What you are asked to do. How many lines in the data below include the word "Incorrect"? Respond with the number, nothing more.

Plain-text document sources
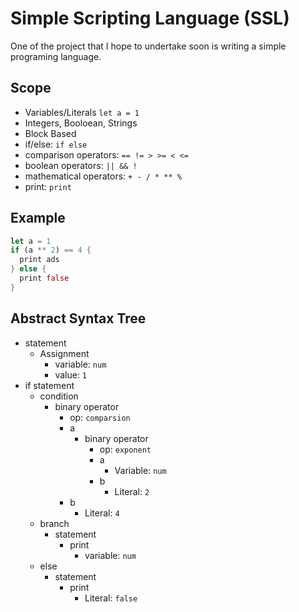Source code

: # Simple Scripting Language (SSL)

One of the project that I hope to undertake soon is writing a simple programing language.

## Scope

- Variables/Literals `let a = 1`
- Integers, Booloean, Strings
- Block Based
- if/else: `if else`
- comparison operators: `== != > >= < <=`
- boolean operators: `|| && !`
- mathematical operators: `+ - / * ** %`
- print: `print`

## Example

```rust
let a = 1
if (a ** 2) == 4 {
  print ads
} else {
  print false
}
```

## Abstract Syntax Tree

- statement
  - Assignment
    - variable: `num`
    - value: `1`
- if statement
  - condition
    - binary operator
      - op: `comparsion`
      - a
        - binary operator
          - op: `exponent`
          - a
            - Variable: `num`
          - b
            - Literal: `2`
      - b
        - Literal: `4`
  - branch
    - statement
      - print
        - variable: `num`
  - else
    - statement
      - print
        - Literal: `false`
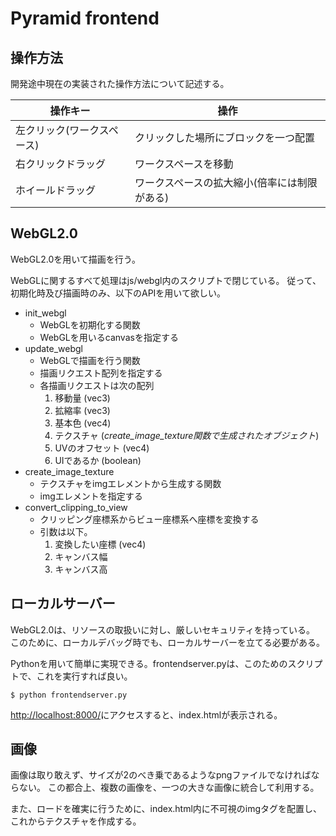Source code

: # Pyramid frontend

## 操作方法

開発途中現在の実装された操作方法について記述する。

| 操作キー | 操作 |
| ----- | ----- |
| 左クリック(ワークスペース) | クリックした場所にブロックを一つ配置 |
| 右クリックドラッグ | ワークスペースを移動 |
| ホイールドラッグ | ワークスペースの拡大縮小(倍率には制限がある) |

## WebGL2.0

WebGL2.0を用いて描画を行う。

WebGLに関するすべて処理はjs/webgl内のスクリプトで閉じている。
従って、初期化時及び描画時のみ、以下のAPIを用いて欲しい。

* init_webgl
  * WebGLを初期化する関数
  * WebGLを用いるcanvasを指定する
* update_webgl
  * WebGLで描画を行う関数
  * 描画リクエスト配列を指定する
  * 各描画リクエストは次の配列
    1. 移動量 (vec3)
    2. 拡縮率 (vec3)
    3. 基本色 (vec4)
    4. テクスチャ (*create_image_texture関数で生成されたオブジェクト*)
    5. UVのオフセット (vec4)
    6. UIであるか (boolean)
* create_image_texture
  * テクスチャをimgエレメントから生成する関数
  * imgエレメントを指定する
* convert_clipping_to_view
  * クリッピング座標系からビュー座標系へ座標を変換する
  * 引数は以下。
    1. 変換したい座標 (vec4)
    2. キャンバス幅
    3. キャンバス高

## ローカルサーバー

WebGL2.0は、リソースの取扱いに対し、厳しいセキュリティを持っている。
このために、ローカルデバッグ時でも、ローカルサーバーを立てる必要がある。

Pythonを用いて簡単に実現できる。frontendserver.pyは、このためのスクリプトで、これを実行すれば良い。

```
$ python frontendserver.py
```

[http://localhost:8000/](http://localhost:8000/)にアクセスすると、index.htmlが表示される。

## 画像

画像は取り敢えず、サイズが2のべき乗であるようなpngファイルでなければならない。
この都合上、複数の画像を、一つの大きな画像に統合して利用する。

また、ロードを確実に行うために、index.html内に不可視のimgタグを配置し、これからテクスチャを作成する。
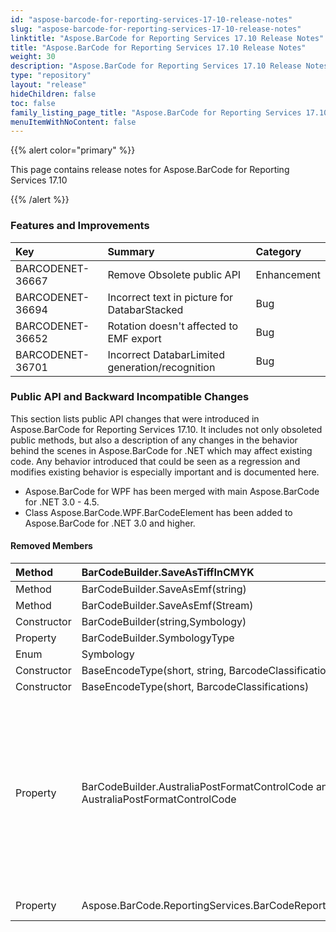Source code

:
 ```yaml
---
id: "aspose-barcode-for-reporting-services-17-10-release-notes"
slug: "aspose-barcode-for-reporting-services-17-10-release-notes"
linktitle: "Aspose.BarCode for Reporting Services 17.10 Release Notes"
title: "Aspose.BarCode for Reporting Services 17.10 Release Notes"
weight: 30
description: "Aspose.BarCode for Reporting Services 17.10 Release Notes – the latest updates and fixes."
type: "repository"
layout: "release"
hideChildren: false
toc: false
family_listing_page_title: "Aspose.BarCode for Reporting Services 17.10 Release Notes"
menuItemWithNoContent: false
---
```


{{% alert color="primary" %}} 

This page contains release notes for Aspose.BarCode for Reporting Services 17.10

{{% /alert %}} 
### **Features and Improvements**

|**Key**|**Summary**|**Category**|
| :- | :- | :- |
|BARCODENET-36667|Remove Obsolete public API|Enhancement|
|BARCODENET-36694|Incorrect text in picture for DatabarStacked|Bug|
|BARCODENET-36652|Rotation doesn't affected to EMF export|Bug|
|BARCODENET-36701|Incorrect DatabarLimited generation/recognition|Bug|
### **Public API and Backward Incompatible Changes**
This section lists public API changes that were introduced in Aspose.BarCode for Reporting Services 17.10. It includes not only obsoleted public methods, but also a description of any changes in the behavior behind the scenes in Aspose.BarCode for .NET which may affect existing code. Any behavior introduced that could be seen as a regression and modifies existing behavior is especially important and is documented here.

- Aspose.BarCode for WPF has been merged with main Aspose.BarCode for .NET 3.0 - 4.5.
- Class Aspose.BarCode.WPF.BarCodeElement has been added to Aspose.BarCode for .NET 3.0 and higher.
#### **Removed Members**

|Method|BarCodeBuilder.SaveAsTiffInCMYK|Please use BarCodeBuilder.Save(string, BarCodeImageFormat.TiffInCmyk)|
| :- | :- | :- |
|Method|BarCodeBuilder.SaveAsEmf(string)|Please use BarCodeBuilder.Save(string, BarCodeImageFormat.Emf)|
|Method|BarCodeBuilder.SaveAsEmf(Stream)|Please use BarCodeBuilder.Save(Stream, BarCodeImageFormat.Emf)|
|Constructor|BarCodeBuilder(string,Symbology)|Please use BarCodeBuilder(string codeText, BaseEncodeType type)|
|Property|BarCodeBuilder.SymbologyType|Please use BarCodeBuilder.EncodeType|
|Enum|Symbology|Please use class EncodeTypes|
|Constructor|BaseEncodeType(short, string, BarcodeClassifications)|Please use predefined supported encode types from class EncodeType|
|Constructor|BaseEncodeType(short, BarcodeClassifications)|Please use predefined supported encode types from class EncodeType|
|Property|BarCodeBuilder.AustraliaPostFormatControlCode and enum AustraliaPostFormatControlCode|<p>Please include format control code into the BarCodeBuilder.CodeText (e.g. builder.CodeText = \"1112345678\") <br>Following format codes are available in AustraliaPostFormat:</p><p>- Standard Customer BarCode - "0101"</p><p>- Reply Paid BarCode - "1112"</p><p>- Customer BarCode 2 - "1230"</p><p>- Customer BarCode 3 - "2002"</p><p>- Routing BarCode - "2221"</p><p>- Redirection - "3002"</p>|
|Property|Aspose.BarCode.ReportingServices.BarCodeReportItemDesigner.Symbology|Please use Aspose.BarCode.ReportingServices.BarCodeReportItemDesigner.EncodeType|

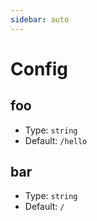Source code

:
 ```yaml
---
sidebar: auto
---
```


# Config

## foo

- Type: `string`
- Default: `/hello`

## bar

- Type: `string`
- Default: `/`
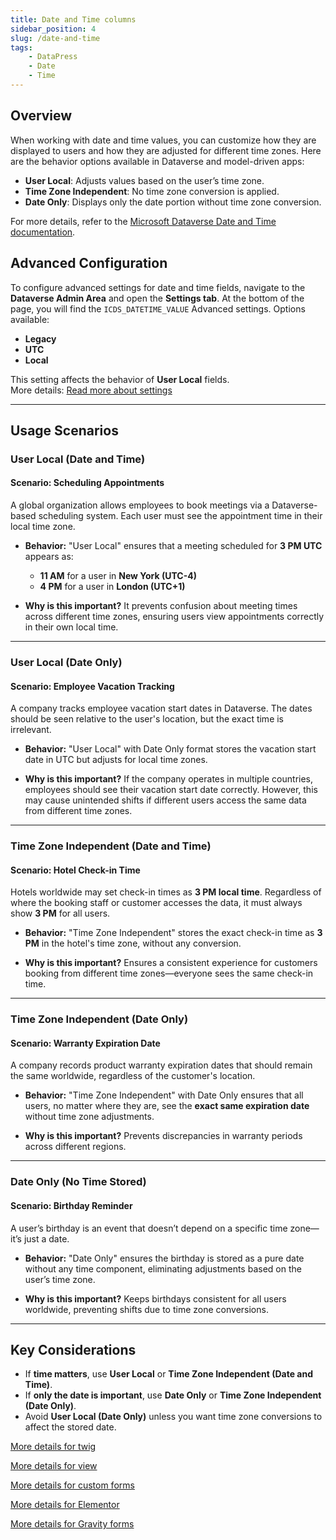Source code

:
 ```yaml
---
title: Date and Time columns
sidebar_position: 4
slug: /date-and-time
tags:
    - DataPress
    - Date
    - Time
---
```


## Overview
When working with date and time values, you can customize how they are displayed to users and how they are adjusted for different time zones. Here are the behavior options available in Dataverse and model-driven apps:

- **User Local**: Adjusts values based on the user’s time zone. 
- **Time Zone Independent**: No time zone conversion is applied.
- **Date Only**: Displays only the date portion without time zone conversion.

For more details, refer to the [Microsoft Dataverse Date and Time documentation](https://learn.microsoft.com/power-apps/maker/data-platform/behavior-format-date-time-field).

## Advanced Configuration
To configure advanced settings for date and time fields, navigate to the **Dataverse Admin Area** and open the **Settings tab**. At the bottom of the page, you will find the `ICDS_DATETIME_VALUE` Advanced settings. Options available:

- **Legacy**
- **UTC**
- **Local**

This setting affects the behavior of **User Local** fields.  
More details: [Read more about settings](/administration/troubleshooting/#advanced-settings)

---

## Usage Scenarios

### **User Local (Date and Time)**
#### **Scenario: Scheduling Appointments**
A global organization allows employees to book meetings via a Dataverse-based scheduling system. Each user must see the appointment time in their local time zone.

- **Behavior:** "User Local" ensures that a meeting scheduled for **3 PM UTC** appears as:
    - **11 AM** for a user in **New York (UTC-4)**
    - **4 PM** for a user in **London (UTC+1)**

- **Why is this important?** It prevents confusion about meeting times across different time zones, ensuring users view appointments correctly in their own local time.

---

### **User Local (Date Only)**
#### **Scenario: Employee Vacation Tracking**
A company tracks employee vacation start dates in Dataverse. The dates should be seen relative to the user's location, but the exact time is irrelevant.

- **Behavior:** "User Local" with Date Only format stores the vacation start date in UTC but adjusts for local time zones.

- **Why is this important?** If the company operates in multiple countries, employees should see their vacation start date correctly. However, this may cause unintended shifts if different users access the same data from different time zones.

---

### **Time Zone Independent (Date and Time)**
#### **Scenario: Hotel Check-in Time**
Hotels worldwide may set check-in times as **3 PM local time**. Regardless of where the booking staff or customer accesses the data, it must always show **3 PM** for all users.

- **Behavior:** "Time Zone Independent" stores the exact check-in time as **3 PM** in the hotel's time zone, without any conversion.

- **Why is this important?** Ensures a consistent experience for customers booking from different time zones—everyone sees the same check-in time.

---

### **Time Zone Independent (Date Only)**
#### **Scenario: Warranty Expiration Date**
A company records product warranty expiration dates that should remain the same worldwide, regardless of the customer's location.

- **Behavior:** "Time Zone Independent" with Date Only ensures that all users, no matter where they are, see the **exact same expiration date** without time zone adjustments.

- **Why is this important?** Prevents discrepancies in warranty periods across different regions.

---

### **Date Only (No Time Stored)**
#### **Scenario: Birthday Reminder**
A user’s birthday is an event that doesn’t depend on a specific time zone—it’s just a date.

- **Behavior:** "Date Only" ensures the birthday is stored as a pure date without any time component, eliminating adjustments based on the user’s time zone.

- **Why is this important?** Keeps birthdays consistent for all users worldwide, preventing shifts due to time zone conversions.

---

## **Key Considerations**
- If **time matters**, use **User Local** or **Time Zone Independent (Date and Time)**.
- If **only the date is important**, use **Date Only** or **Time Zone Independent (Date Only)**.
- Avoid **User Local (Date Only)** unless you want time zone conversions to affect the stored date.

[More details for twig](/twig/display-separate-column-value/#get-date-column-from-crm)

[More details for view](/views/#how-to-display-date-or-date-time-column)

[More details for custom forms](/forms/custom-forms/#date-time-and-date-only-fields-in-custom-forms)

[More details for Elementor](/addons/elementor/#how-to-create-a-field-for-a-date-time-column)

[More details for Gravity forms](/addons/gravity-forms/#date-and-time-columns)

Answer for this exercise. 2